07 – Extinción de un fuego cuando se corre peligro de vida.

Cuando el fuego pone en riesgo la vida humana, es preceptivo para todo aquel que pueda, apresurarse en apagarlo ya que salvar la vida antecede al Shabat. Incluso en caso de que haya solamente duda de peligro de vida es preceptivo apagar el fuego. Por ejemplo, cuando estalla un incendio en un edificio grande de apartamentos, aunque aparentemente todos los residentes del mismo ya han abandonado el predio, mientras existe la duda o posibilidad de que alguien aún se encuentre en el interior del mismo – se debe extinguir el siniestro. Incluso cuando lo más probable es que si aún se encuentra alguien ya esté totalmente calcinado, dado que existe alguna posibilidad de que esté con vida y se lo puede rescatar, se debe hacer todo lo posible por apagar el fuego (Shulján Aruj 329:3, adelante 27:1).

Se debe actuar de modo efectivo por todos los medios. Quien pueda – debe intentar salvar a personas de las llamas, y quien tenga la posibilidad de combatir el fuego que lo haga y paralelamente que otros llamen por teléfono  a los bomberos. Si alguien de los presentes duda respecto de si ya se llamó o no a los bomberos, aunque lo razonable sea que sí, por seguridad que llame él también puesto que la duda respecto de una vida en riesgo antecede en importancia al Shabat. En un momento así no se debe consultar un rabino respecto de qué hacer, sino apresurarse en ir al rescate.

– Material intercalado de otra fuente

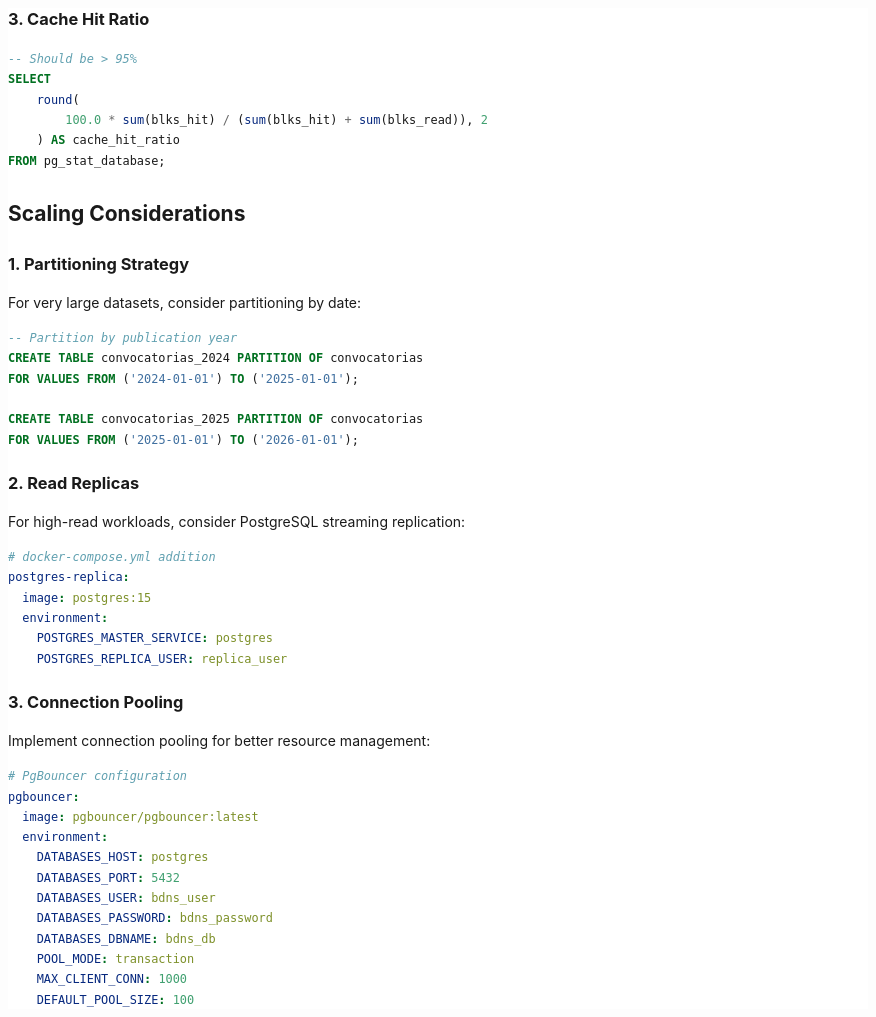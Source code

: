 ### 3. Cache Hit Ratio

```sql
-- Should be > 95%
SELECT 
    round(
        100.0 * sum(blks_hit) / (sum(blks_hit) + sum(blks_read)), 2
    ) AS cache_hit_ratio
FROM pg_stat_database;
```

## Scaling Considerations

### 1. Partitioning Strategy

For very large datasets, consider partitioning by date:

```sql
-- Partition by publication year
CREATE TABLE convocatorias_2024 PARTITION OF convocatorias
FOR VALUES FROM ('2024-01-01') TO ('2025-01-01');

CREATE TABLE convocatorias_2025 PARTITION OF convocatorias
FOR VALUES FROM ('2025-01-01') TO ('2026-01-01');
```

### 2. Read Replicas

For high-read workloads, consider PostgreSQL streaming replication:

```yaml
# docker-compose.yml addition
postgres-replica:
  image: postgres:15
  environment:
    POSTGRES_MASTER_SERVICE: postgres
    POSTGRES_REPLICA_USER: replica_user
```

### 3. Connection Pooling

Implement connection pooling for better resource management:

```yaml
# PgBouncer configuration
pgbouncer:
  image: pgbouncer/pgbouncer:latest
  environment:
    DATABASES_HOST: postgres
    DATABASES_PORT: 5432
    DATABASES_USER: bdns_user
    DATABASES_PASSWORD: bdns_password
    DATABASES_DBNAME: bdns_db
    POOL_MODE: transaction
    MAX_CLIENT_CONN: 1000
    DEFAULT_POOL_SIZE: 100
```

En la práctica, hoy en día todo incendio de envergadura que estalla en un edificio residencial se lo considera como posible peligro de vida que debe ser extinguido en Shabat. Por ejemplo, si un incendio afecta a un edificio de varios pisos se teme que el fuego se expanda a otros apartamentos y no se alcance a desalojar a los residentes. Cuando el incendio es de importancia no hay tiempo para revisar si en los demás apartamentos quedaron bebés o personas enfermas que no se pueden evacuar por sus propios medios. Además, las casas están conectadas a garrafas de gas que pueden explotar y poner en peligro las vidas de quienes se encuentran fuera del edificio. Muchas veces alrededor de un incendio se agrupan curiosos que pueden verse afectados por la explosión, y hay veces que alejarlos lleva más tiempo que apagar el siniestro. Si la edificación que se incendió es contigua a predios  residenciales, se corre el riesgo que el fuego se expanda y ponga en riesgo a sus moradores. A veces se incendian depósitos que contienen productos químicos cuya quema puede provocar una emisión de gases tóxicos que pueden poner en peligro las vidas de los habitantes de la zona circundante.

El Rav Goren ordenó que si terroristas provocaron un incendio que implica daño a la propiedad, debe ser extinguido en Shabat. Aunque el incendio no implique peligro para la vida humana, se teme que si no se extingue se creará en el seno de los terroristas una sensación de éxito que los impulsará a realizar más atentados que pongan vidas en riesgo (de acuerdo al Shulján Aruj Oraj Jaím 329:6. Hoy día todo el país es considerado zona fronteriza expuesta a guerra de baja intensidad y sometida a los ataques de los enemigos de Israel, ver adelante 27:12).